In the records below, find the line containing "2. Open the" and the line containing "If you have"; please repeat exactly the lines from one to the other, both included, and nothing more.

● DATA TO USE

══════════

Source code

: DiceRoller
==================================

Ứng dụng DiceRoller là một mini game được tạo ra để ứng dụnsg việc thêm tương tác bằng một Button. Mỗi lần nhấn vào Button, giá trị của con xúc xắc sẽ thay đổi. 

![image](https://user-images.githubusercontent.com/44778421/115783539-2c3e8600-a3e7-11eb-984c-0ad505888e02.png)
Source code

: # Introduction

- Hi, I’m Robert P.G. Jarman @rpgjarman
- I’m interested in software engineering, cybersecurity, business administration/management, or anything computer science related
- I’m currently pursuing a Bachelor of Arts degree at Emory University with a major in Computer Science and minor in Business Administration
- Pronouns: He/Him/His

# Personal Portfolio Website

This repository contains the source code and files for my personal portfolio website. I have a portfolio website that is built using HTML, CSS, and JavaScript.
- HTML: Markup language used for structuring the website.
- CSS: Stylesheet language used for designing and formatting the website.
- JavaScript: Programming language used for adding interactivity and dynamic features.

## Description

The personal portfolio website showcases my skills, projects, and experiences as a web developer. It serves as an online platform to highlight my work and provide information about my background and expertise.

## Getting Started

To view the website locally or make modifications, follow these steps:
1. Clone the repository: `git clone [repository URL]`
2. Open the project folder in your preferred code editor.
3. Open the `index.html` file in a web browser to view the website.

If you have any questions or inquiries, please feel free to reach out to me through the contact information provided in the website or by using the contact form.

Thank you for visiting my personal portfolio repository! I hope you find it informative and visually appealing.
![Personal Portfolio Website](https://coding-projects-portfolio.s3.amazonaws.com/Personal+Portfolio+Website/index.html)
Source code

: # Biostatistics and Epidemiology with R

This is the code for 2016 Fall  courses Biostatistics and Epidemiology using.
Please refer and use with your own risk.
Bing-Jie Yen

══════════

● EXERCISE ANSWER
2. Open the project folder in your preferred code editor.
3. Open the `index.html` file in a web browser to view the website.

If you have any questions or inquiries, please feel free to reach out to me through the contact information provided in the website or by using the contact form.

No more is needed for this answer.